Un viaje a bordo del Colonial

 

Por: Felipe Lozano.

Constanza Toquica apareció al fondo del pasillo, pequeñita, envuelta en una chaqueta verdosa que le llegaba casi hasta las rodillas. Caminaba con paso lento, tranquilo, como si estuviera en sintonía con esa paz que se sentía en el patio donde el “Mono de la Pila” posa en la cima de una fuente de la que el agua cae una y otra vez.
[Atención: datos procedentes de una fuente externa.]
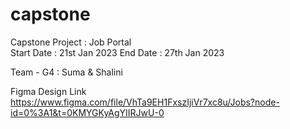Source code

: # capstone

Capstone Project : Job Portal  
Start Date : 21st Jan 2023 End Date : 27th Jan 2023

Team - G4 : Suma & Shalini 

Figma Design Link
https://www.figma.com/file/VhTa9EH1FxszIjiVr7xc8u/Jobs?node-id=0%3A1&t=0KMYGKyAgYIIRJwU-0
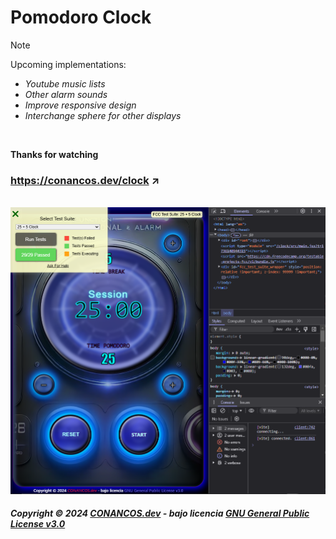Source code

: # Pomodoro Clock

> [!NOTE] 
> Upcoming implementations:
>
> - _Youtube music lists_
> - _Other alarm sounds_
> - _Improve responsive design_
> - _Interchange sphere for other displays_

<br>

**Thanks for watching**

### https://conancos.dev/clock ↗

<br>

<img src="./public/Passed-29.png" alt="img clock" width="600px">


##### <p>Copyright © 2024 <a href="https://www.linkedin.com/in/joaquin-martinez-cortes">CONANCOS.dev</a> - bajo licencia <a href="https://www.gnu.org/licenses/gpl-3.0.html">GNU General Public License v3.0</a></p>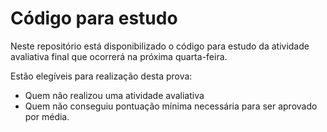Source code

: # Código para estudo

Neste repositório está disponibilizado o código para estudo da atividade avaliativa final que ocorrerá na próxima quarta-feira.

Estão elegíveis para realização desta prova:

+ Quem não realizou uma atividade avaliativa
+ Quem não conseguiu pontuação mínima necessária para ser aprovado por média.
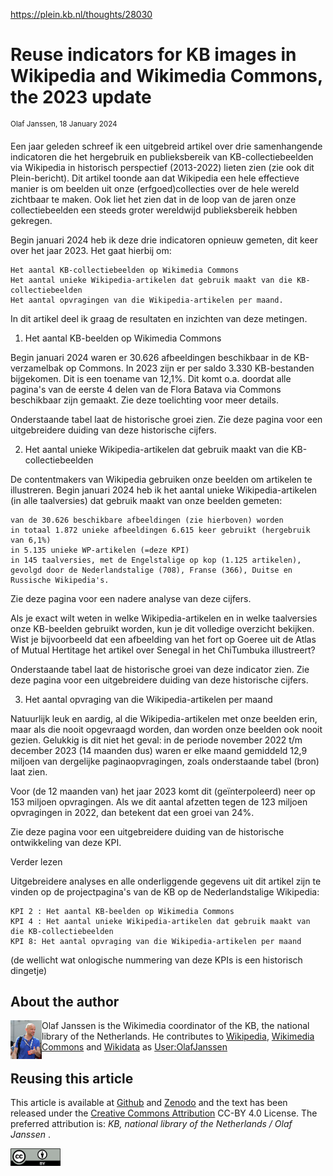 https://plein.kb.nl/thoughts/28030

# Reuse indicators for KB images in Wikipedia and Wikimedia Commons, the 2023 update
<sup>Olaf Janssen, 18 January 2024</sup>

Een jaar geleden schreef ik een uitgebreid artikel over drie samenhangende indicatoren die het hergebruik en publieksbereik van KB-collectiebeelden via Wikipedia in historisch perspectief (2013-2022) lieten zien (zie ook dit Plein-bericht).
Dit artikel toonde aan dat Wikipedia een hele effectieve manier is om beelden uit onze (erfgoed)collecties over de hele wereld zichtbaar te maken. Ook liet het zien dat in de loop van de jaren onze collectiebeelden een steeds groter wereldwijd publieksbereik hebben gekregen.

Begin januari 2024 heb ik deze drie indicatoren opnieuw gemeten, dit keer over het jaar 2023. Het gaat hierbij om:

    Het aantal KB-collectiebeelden op Wikimedia Commons
    Het aantal unieke Wikipedia-artikelen dat gebruik maakt van die KB-collectiebeelden
    Het aantal opvragingen van die Wikipedia-artikelen per maand.

In dit artikel deel ik graag de resultaten en inzichten van deze metingen.
1) Het aantal KB-beelden op Wikimedia Commons

Begin januari 2024 waren er 30.626 afbeeldingen beschikbaar in de KB-verzamelbak op Commons. In 2023 zijn er per saldo 3.330 KB-bestanden bijgekomen. Dit is een toename van 12,1%. Dit komt o.a. doordat alle pagina's van de eerste 4 delen van de Flora Batava via Commons beschikbaar zijn gemaakt. Zie deze toelichting voor meer details.

Onderstaande tabel laat de historische groei zien. Zie deze pagina voor een uitgebreidere duiding van deze historische cijfers.

2) Het aantal unieke Wikipedia-artikelen dat gebruik maakt van die KB-collectiebeelden

De contentmakers van Wikipedia gebruiken onze beelden om artikelen te illustreren. Begin januari 2024 heb ik het aantal unieke Wikipedia-artikelen (in alle taalversies) dat gebruik maakt van onze beelden gemeten:

    van de 30.626 beschikbare afbeeldingen (zie hierboven) worden
    in totaal 1.872 unieke afbeeldingen 6.615 keer gebruikt (hergebruik van 6,1%)
    in 5.135 unieke WP-artikelen (=deze KPI)
    in 145 taalversies, met de Engelstalige op kop (1.125 artikelen), gevolgd door de Nederlandstalige (708), Franse (366), Duitse en Russische Wikipedia's.

Zie deze pagina voor een nadere analyse van deze cijfers.

Als je exact wilt weten in weIke Wikipedia-artikelen en in welke taalversies onze KB-beelden gebruikt worden, kun je dit volledige overzicht bekijken. Wist je bijvoorbeeld dat een afbeelding van het fort op Goeree uit de Atlas of Mutual Hertitage het artikel over Senegal in het ChiTumbuka illustreert?

Onderstaande tabel laat de historische groei van deze indicator zien. Zie deze pagina voor een uitgebreidere duiding van deze historische cijfers.

3) Het aantal opvraging van die Wikipedia-artikelen per maand

Natuurlijk leuk en aardig, al die Wikipedia-artikelen met onze beelden erin, maar als die nooit opgevraagd worden, dan worden onze beelden ook nooit gezien. Gelukkig is dit niet het geval: in de periode november 2022 t/m december 2023 (14 maanden dus) waren er elke maand gemiddeld 12,9 miljoen van dergelijke paginaopvragingen, zoals onderstaande tabel (bron) laat zien.

Voor (de 12 maanden van) het jaar 2023 komt dit (geïnterpoleerd) neer op 153 miljoen opvragingen. Als we dit aantal afzetten tegen de 123 miljoen opvragingen in 2022, dan betekent dat een groei van 24%.

Zie deze pagina voor een uitgebreidere duiding van de historische ontwikkeling van deze KPI.

Verder lezen

Uitgebreidere analyses en alle onderliggende gegevens uit dit artikel zijn te vinden op de projectpagina's van de KB op de Nederlandstalige Wikipedia:

    KPI 2 : Het aantal KB-beelden op Wikimedia Commons
    KPI 4 : Het aantal unieke Wikipedia-artikelen dat gebruik maakt van die KB-collectiebeelden
    KPI 8: Het aantal opvraging van die Wikipedia-artikelen per maand

(de wellicht wat onlogische nummering van deze KPIs is een historisch dingetje)

 ## About the author
<img align="left" src="https://raw.githubusercontent.com/KBNLwikimedia/KB-Wiki-Stats-Graphs/master/stories/images/389px-Olaf_Janssen_at_GLAM_WIKI_Tel_Aviv_Conference_2018.JPG" width="50"/>

Olaf Janssen is the Wikimedia coordinator of the KB, the national library of the Netherlands. He contributes to
[Wikipedia](https://nl.wikipedia.org/wiki/Wikipedia:GLAM/Koninklijke_Bibliotheek_en_Nationaal_Archief), [Wikimedia Commons](https://commons.wikimedia.org/wiki/Commons:Koninklijke_Bibliotheek) and [Wikidata](https://www.wikidata.org/wiki/Wikidata:GLAM/Koninklijke_Bibliotheek_Nederland) as [User:OlafJanssen](https://nl.wikipedia.org/wiki/Gebruiker:OlafJanssen)<br>

## Reusing this article
This article is available at [Github](https://github.com/KBNLwikimedia/KB-Wiki-Stats-Graphs/blob/master/stories/xxx) and [Zenodo](https://zenodo.org/record/xxx) and the text has been released under the [Creative Commons Attribution](https://creativecommons.org/licenses/by/4.0/) CC-BY 4.0 License. The preferred attribution is: *KB, national library of the Netherlands / Olaf Janssen* . 

<kbd><img src="https://raw.githubusercontent.com/KBNLwikimedia/KB-Wiki-Stats-Graphs/master/stories/images/cc-by.png" width="80"/></kbd>
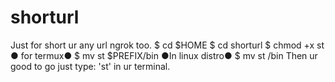 # shorturl
Just for short ur any url ngrok too.
$ cd $HOME
$ cd shorturl
$ chmod +x st
● for termux●
$ mv st $PREFIX/bin
●In linux distro●
$ mv st /bin
Then ur good to go just type: 'st' in ur terminal.



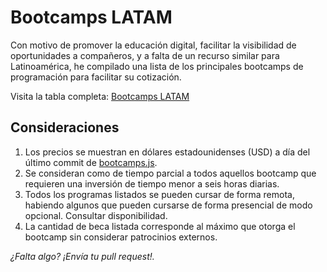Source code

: # Bootcamps LATAM

Con motivo de promover la educación digital, facilitar la visibilidad de oportunidades a compañeros, y a falta de un recurso similar para Latinoamérica, he compilado una lista de los principales bootcamps de programación para facilitar su cotización.

Visita la tabla completa: [Bootcamps LATAM](https://bootcamps-latam.netlify.app)

## Consideraciones

1. Los precios se muestran en dólares estadounidenses (USD) a día del último commit de [bootcamps.js](src/scripts/bootcamps.js).
2. Se consideran como de tiempo parcial a todos aquellos bootcamp que requieren una inversión de tiempo menor a seis horas diarias.
3. Todos los programas listados se pueden cursar de forma remota, habiendo algunos que pueden cursarse de forma presencial de modo opcional. Consultar disponibilidad.
4. La cantidad de beca listada corresponde al máximo que otorga el bootcamp sin considerar patrocinios externos.

_¿Falta algo? ¡Envía tu pull request!._

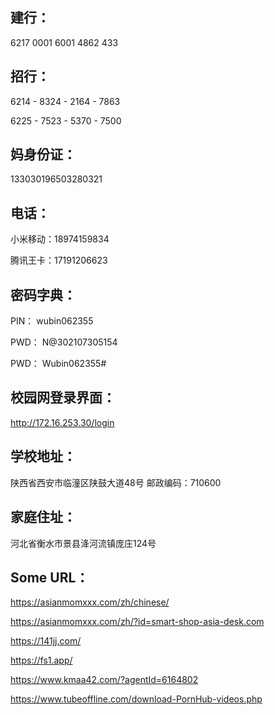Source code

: ## 建行：

6217 0001 6001 4862 433

## 招行：

6214 - 8324 - 2164 - 7863          

6225 - 7523 - 5370 - 7500

## 妈身份证：

133030196503280321

## 电话： 

小米移动：18974159834

腾讯王卡：17191206623

## 密码字典：

PIN：		wubin062355

PWD： 	 N@302107305154

PWD：	  Wubin062355#

## 校园网登录界面：		

http://172.16.253.30/login

## 学校地址：

陕西省西安市临潼区陕鼓大道48号 	邮政编码：710600

## 家庭住址：

河北省衡水市景县洚河流镇庞庄124号

## Some URL：

https://asianmomxxx.com/zh/chinese/

https://asianmomxxx.com/zh/?id=smart-shop-asia-desk.com

https://141jj.com/

https://fs1.app/

https://www.kmaa42.com/?agentId=6164802

https://www.tubeoffline.com/download-PornHub-videos.php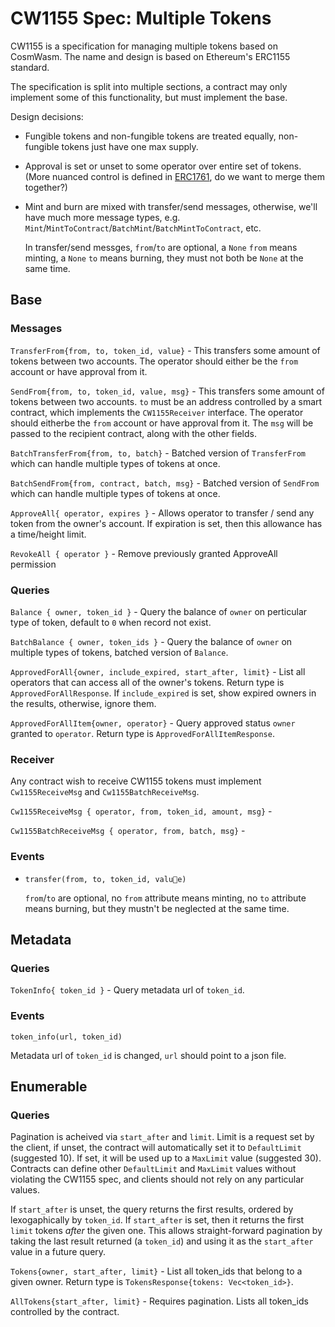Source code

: # CW1155 Spec: Multiple Tokens

CW1155 is a specification for managing multiple tokens based on CosmWasm.
The name and design is based on Ethereum's ERC1155 standard.

The specification is split into multiple sections, a contract may only
implement some of this functionality, but must implement the base.

Design decisions:

- Fungible tokens and non-fungible tokens are treated equally, non-fungible tokens just have one max supply.

- Approval is set or unset to some operator over entire set of tokens. (More nuanced control is defined in [ERC1761](https://eips.ethereum.org/EIPS/eip-1761), do we want to merge them together?)

- Mint and burn are mixed with transfer/send messages, otherwise, we'll have much more message types, e.g. `Mint`/`MintToContract`/`BatchMint`/`BatchMintToContract`, etc.

  In transfer/send messges, `from`/`to` are optional, a `None` `from` means minting, a `None` `to` means burning, they must not both be `None` at the same time.

## Base

### Messages

`TransferFrom{from, to, token_id, value}` - This transfers some amount of tokens between two accounts. The operator should either be the `from` account or have approval from it.

`SendFrom{from, to, token_id, value, msg}` - This transfers some amount of tokens between two accounts. `to` 
must be an address controlled by a smart contract, which implements
the `CW1155Receiver` interface. The operator should eitherbe the `from` account or have approval from it. The `msg` will be passed to the recipient contract, along with the other fields.

`BatchTransferFrom{from, to, batch}` - Batched version of `TransferFrom` which can handle multiple types of tokens at once.

`BatchSendFrom{from, contract, batch, msg}` - Batched version of `SendFrom` which can handle multiple types of tokens at once.

`ApproveAll{ operator, expires }` - Allows operator to transfer / send any token from the owner's account. If expiration is set, then this allowance has a time/height limit.

`RevokeAll { operator }` - Remove previously granted ApproveAll permission

### Queries

`Balance { owner, token_id }` - Query the balance of `owner` on perticular type of token, default to `0` when record not exist.

`BatchBalance { owner, token_ids }` - Query the balance of `owner` on multiple types of tokens, batched version of `Balance`.

`ApprovedForAll{owner, include_expired, start_after, limit}` - List all operators that can
access all of the owner's tokens. Return type is `ApprovedForAllResponse`.
If `include_expired` is set, show expired owners in the results, otherwise,
ignore them.

`ApprovedForAllItem{owner, operator}` - Query approved status `owner` granted to `operator`. Return type is `ApprovedForAllItemResponse`.

### Receiver

Any contract wish to receive CW1155 tokens must implement `Cw1155ReceiveMsg` and `Cw1155BatchReceiveMsg`.

`Cw1155ReceiveMsg { operator, from, token_id, amount, msg}` - 

`Cw1155BatchReceiveMsg { operator, from, batch, msg}` - 

### Events

- `transfer(from, to, token_id, value)`

  `from`/`to` are optional, no `from` attribute means minting, no `to` attribute means burning, but they mustn't be neglected at the same time.


## Metadata

### Queries

`TokenInfo{ token_id }` - Query metadata url of `token_id`.

### Events

`token_info(url, token_id)`

Metadata url of `token_id` is changed, `url` should point to a json file.

## Enumerable

### Queries

Pagination is acheived via `start_after` and `limit`. Limit is a request
set by the client, if unset, the contract will automatically set it to
`DefaultLimit` (suggested 10). If set, it will be used up to a `MaxLimit`
value (suggested 30). Contracts can define other `DefaultLimit` and `MaxLimit`
values without violating the CW1155 spec, and clients should not rely on
any particular values.

If `start_after` is unset, the query returns the first results, ordered by
lexogaphically by `token_id`. If `start_after` is set, then it returns the
first `limit` tokens *after* the given one. This allows straight-forward 
pagination by taking the last result returned (a `token_id`) and using it
as the `start_after` value in a future query. 

`Tokens{owner, start_after, limit}` - List all token_ids that belong to a given owner.
Return type is `TokensResponse{tokens: Vec<token_id>}`.

`AllTokens{start_after, limit}` - Requires pagination. Lists all token_ids controlled by the contract.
Fue a mi encuentro y me saludó con la misma amabilidad de siempre. Corrió una de las sillas que se encuentra junto a las mesas del pasillo y con la mano me hizo una seña para que me sentara. “¿Cómo te fue en el recorrido?”, me preguntó. “Pues fui al infierno, abordé un barco que zarpó de Europa y llegó a América, luego estuve en la plaza de una ciudad, entré a una casa colonial toda ostentosa y luego me confronté en el siglo XXI”. Ella río con la cabeza hacia atrás y aprovechó la posición para sostener su pelo con las gafas de lentes oscuros que escondían unos ojos de mirada cansada. “Sí, estoy cansada, pero feliz”, me dijo, mientras ponía su celular pantalla arriba sobre la mesa y le daba vueltas sobre su carcaza, impulsándolo por uno de sus extremos.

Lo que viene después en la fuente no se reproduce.